Turu toplumunun büyükleri durumu şöyle değerlendiriyorlardı: ‘Eğer turuncu rengi kaybedersek biz yok oluruz. Bizi biz yapan en önemli öge ‘turuncu’ renktir. Bu renkten vazgeçemeyiz.’ Turu toplumunun iyi yetişmiş eli kalem tutan ve güzel konuşanları, var güçleriyle ‘turuncu’ rengi savunuyorlardı. Ancak bunların da çoğunun rengi ‘mor’ idi. Bunlara ‘morlar’ denirdi. Bunların hepsi, Turu’nun kadınlarını, kızlarını, gelinlerini hatta küçük kız çocuklarını bile turuncu renkle süslüyorlar; onların tokalarını, saçlarını, eldivenlerini, yüzüklerini, bileziklerini, gözlüklerini hep turuncu renkten hazırlıyorlardı. Ancak nedense kendileri turuncu renkli hiçbir şey kullanmak istemedikleri gibi hatta karışık toplantılarda turuncu rengi kutsayan ‘Turu’ toplumundan olduklarının bile bilinmesini istemiyorlardı.
Bilgisayar korsanlarının yaptıkları darbeden sonra ‘turuncu’ rengi yasaklaması karşısında Turu toplumunun önünde iki seçenek vardı: Ya darbenin buyruklarına boyun eğip turuncudan vazgeçecekler ya da turuncudan vazgeçmeyip hayatın her alanından çekileceklerdi.

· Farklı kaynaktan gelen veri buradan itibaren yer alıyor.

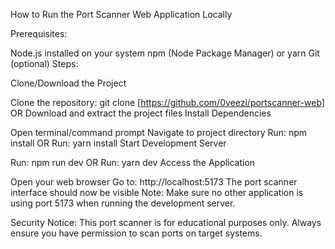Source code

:How to Run the Port Scanner Web Application Locally

Prerequisites:

Node.js installed on your system
npm (Node Package Manager) or yarn
Git (optional)
Steps:

Clone/Download the Project

Clone the repository: git clone [https://github.com/0veezi/portscanner-web] OR
Download and extract the project files
Install Dependencies

Open terminal/command prompt
Navigate to project directory
Run: npm install OR
Run: yarn install
Start Development Server

Run: npm run dev OR
Run: yarn dev
Access the Application

Open your web browser
Go to: http://localhost:5173
The port scanner interface should now be visible
Note: Make sure no other application is using port 5173 when running the development server.

Security Notice: This port scanner is for educational purposes only. Always ensure you have permission to scan ports on target systems.
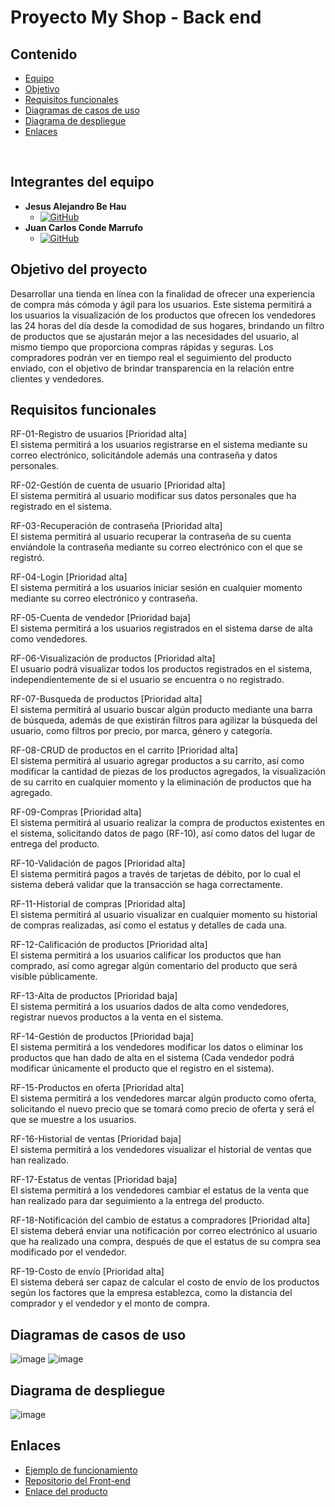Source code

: # Proyecto My Shop - Back end
## Contenido
- [Equipo](#integrantes-del-equipo)
- [Objetivo](#objetivo-del-proyecto)
- [Requisitos funcionales](#requisitos-funcionales)
- [Diagramas de casos de uso](#diagramas-de-casos-de-uso)
- [Diagrama de despliegue](#diagrama-de-despliegue)
- [Enlaces](#enlaces)
<br>

## Integrantes del equipo
- **Jesus Alejandro Be Hau**
  - [![GitHub](https://img.shields.io/badge/GitHub-Jesus%20Be-red?style=flat&logo=github)](https://github.com/JABEHAU)
- **Juan Carlos Conde Marrufo**
  - [![GitHub](https://img.shields.io/badge/GitHub-Juan%20Conde-red?style=flat&logo=github)](https://github.com/JuanConde33)

## Objetivo del proyecto
Desarrollar una tienda en línea con la finalidad de ofrecer una experiencia de compra más cómoda y ágil para los usuarios. Este sistema permitirá a los usuarios la visualización de los productos que ofrecen los vendedores las 24 horas del día desde la comodidad de sus hogares, brindando un filtro de productos que se ajustarán mejor a las necesidades del usuario, al mismo tiempo que proporciona compras rápidas y seguras.
Los compradores podrán ver en tiempo real el seguimiento del producto enviado, con el objetivo de brindar transparencia en la relación entre clientes y vendedores.

## Requisitos funcionales

RF-01-Registro de usuarios [Prioridad alta]<br>
El sistema permitirá a los usuarios registrarse en el sistema mediante su correo electrónico, solicitándole además una contraseña y datos personales. 

RF-02-Gestión de cuenta de usuario [Prioridad alta]<br>
 El sistema permitirá al usuario modificar sus datos personales que ha registrado en el sistema. 

RF-03-Recuperación de contraseña [Prioridad alta]<br>
El sistema permitirá al usuario recuperar la contraseña de su cuenta enviándole la contraseña mediante su correo electrónico con el que se registró.

RF-04-Login [Prioridad alta]<br>
El sistema permitirá a los usuarios iniciar sesión en cualquier momento mediante su correo electrónico y contraseña. 

RF-05-Cuenta de vendedor [Prioridad baja]<br>
El sistema permitirá a los usuarios registrados en el sistema darse de alta como vendedores. 

RF-06-Visualización de productos [Prioridad alta]<br>
El usuario podrá visualizar todos los productos registrados en el sistema, independientemente de si el usuario se encuentra o no registrado. 

RF-07-Busqueda de productos [Prioridad alta]<br>
El sistema permitirá al usuario buscar algún producto mediante una barra de búsqueda, además de que existirán filtros para agilizar la búsqueda del usuario, como filtros por precio, por marca, género y categoría. 

RF-08-CRUD de productos en el carrito [Prioridad alta]<br>
El sistema permitirá al usuario agregar productos a su carrito, así como modificar la cantidad de piezas de los productos agregados, la visualización de su carrito en cualquier momento y la eliminación de productos que ha agregado.

RF-09-Compras [Prioridad alta]<br>
El sistema permitirá al usuario realizar la compra de productos existentes en el sistema, solicitando datos de pago (RF-10), así como datos del lugar de entrega del producto. 


RF-10-Validación de pagos [Prioridad alta]<br>
El sistema permitirá pagos a través de tarjetas de débito, por lo cual el sistema deberá validar que la transacción se haga correctamente. 

RF-11-Historial de compras [Prioridad alta]<br>
El sistema permitirá al usuario visualizar en cualquier momento su historial de compras realizadas, así como el estatus y detalles de cada una. 

RF-12-Calificación de productos [Prioridad alta]<br>
El sistema permitirá a los usuarios calificar los productos que han comprado, así como agregar algún comentario del producto que será visible públicamente.

RF-13-Alta de productos [Prioridad baja]<br>
El sistema permitirá a los usuarios dados de alta como vendedores, registrar nuevos productos a la venta en el sistema.

RF-14-Gestión de productos [Prioridad baja]<br>
El sistema permitirá a los vendedores modificar los datos o eliminar los productos que han dado de alta en el sistema (Cada vendedor podrá modificar únicamente el producto que el registro en el sistema). 

RF-15-Productos en oferta [Prioridad alta]<br>
El sistema permitirá a los vendedores marcar algún producto como oferta, solicitando el nuevo precio que se tomará como precio de oferta y será el que se muestre a los usuarios. 

RF-16-Historial de ventas [Prioridad baja]<br>
El sistema permitirá a los vendedores visualizar el historial de ventas que han realizado. 

RF-17-Estatus de ventas [Prioridad baja]<br>
El sistema permitirá a los vendedores cambiar el estatus de la venta que han realizado para dar seguimiento a la entrega del producto. 

RF-18-Notificación del cambio de estatus a compradores [Prioridad alta]<br>
El sistema deberá enviar una notificación por correo electrónico al usuario que ha realizado una compra, después de que el estatus de su compra sea modificado por el vendedor. 

RF-19-Costo de envío [Prioridad alta]<br>
El sistema deberá ser capaz de calcular el costo de envío de los productos según los factores que la empresa establezca, como la distancia del comprador y el vendedor y el monto de compra.
<br>
## Diagramas de casos de uso
![image](https://github.com/JABEHAU/MyShop_Front/assets/170541159/86a9fcf4-3513-40ff-ace0-816208a7abe5)
![image](https://github.com/JABEHAU/MyShop_Front/assets/170541159/1ac60619-17d7-4686-8abc-7522f4946d3d)

## Diagrama de despliegue
![image](https://github.com/JABEHAU/MyShop_Front/assets/170541159/36d0b63d-4d70-47b4-8ee7-84fee6757c80)

## Enlaces
- [Ejemplo de funcionamiento](https://www.youtube.com/watch?v=nGYaYwjjLRQ)
- [Repositorio del Front-end](https://github.com/JABEHAU/MyShop_Front)
- [Enlace del producto](https://myshoponline.azurewebsites.net)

Turu toplumunun aklı eren bukalemunları, öngörü sahibi mavileri, bilge kuzgunileri ve akıl dane morları toplandı; sonunda bir karar aldılar. Ortak görüş şuydu: ‘Bizler zaten turuncu rengi kullanmıyoruz. Bu rengi Turu kadınları ve kızları kullanıyor. Bu durumda Turu kadınları ve kızları, darbecilerin ‘turuncu’ rengin kullanılmasını yasak ettiği yerlerden ayrılıp turuncu kullanmaya devam etsinler. Turu, turuncudan vazgeçemez.’
Turu kadınları, genç kızları büyüklerinin isteğiyle yasakların uygulandığı yerlerden ayrıldılar. Bu onlara büyük acı, büyük üzüntü hatta bunalımlar yaşattı. Çünkü bu konuda karar alanlar, nedense kararı onlar adına almışlar, bedeli onlara ödetmişler ama kahramanlığı ve yaptıklarını düşündükleri bu ‘fedakârlığın’ karşılığını kendileri almıştı; hem de her şekilde ve yıllarca.
Geçen zaman içinde bunu, Turu kadınlarının ve kızlarının çoğu fark etti. Turu kızlarından çoğu, geçen zaman içerisinde turuncu tokalarını, bileziklerini, eldivenlerini, gözlüklerini çıkardı. Turu kadınları ise turuncuyu kutsayarak geçirdikleri yıllar daha uzun olduğu için bir türlü ‘turuncu’ rengi tartışma konusu yapmak istemediler. Bu kadınlardan bazıları Turu’nun en eski kütüphanesine kapanıp yıllarını orada geçirmeye başladı. Kendilerini, geleneklerini, ibadetlerini ve en önemlisi ‘turuncu’ rengin kutsallığının kaynağını bulmak istiyorlardı. Uzun yılları böylece geçti. Sonunda birbirlerinden habersiz olarak okuyup araştırmalarına devam eden bu kadınlar, aynı sonuca ulaştılar. Ancak ulaştıkları bu sonucu, ‘bozguncu’ olarak adlandırılmamak için kimseyle paylaşamadılar. Bununla birlikte artık bulundukları yerlerde, turuncunun kutsallığı söz konusu olursa sözü hızlıca değiştirmeye başladılar.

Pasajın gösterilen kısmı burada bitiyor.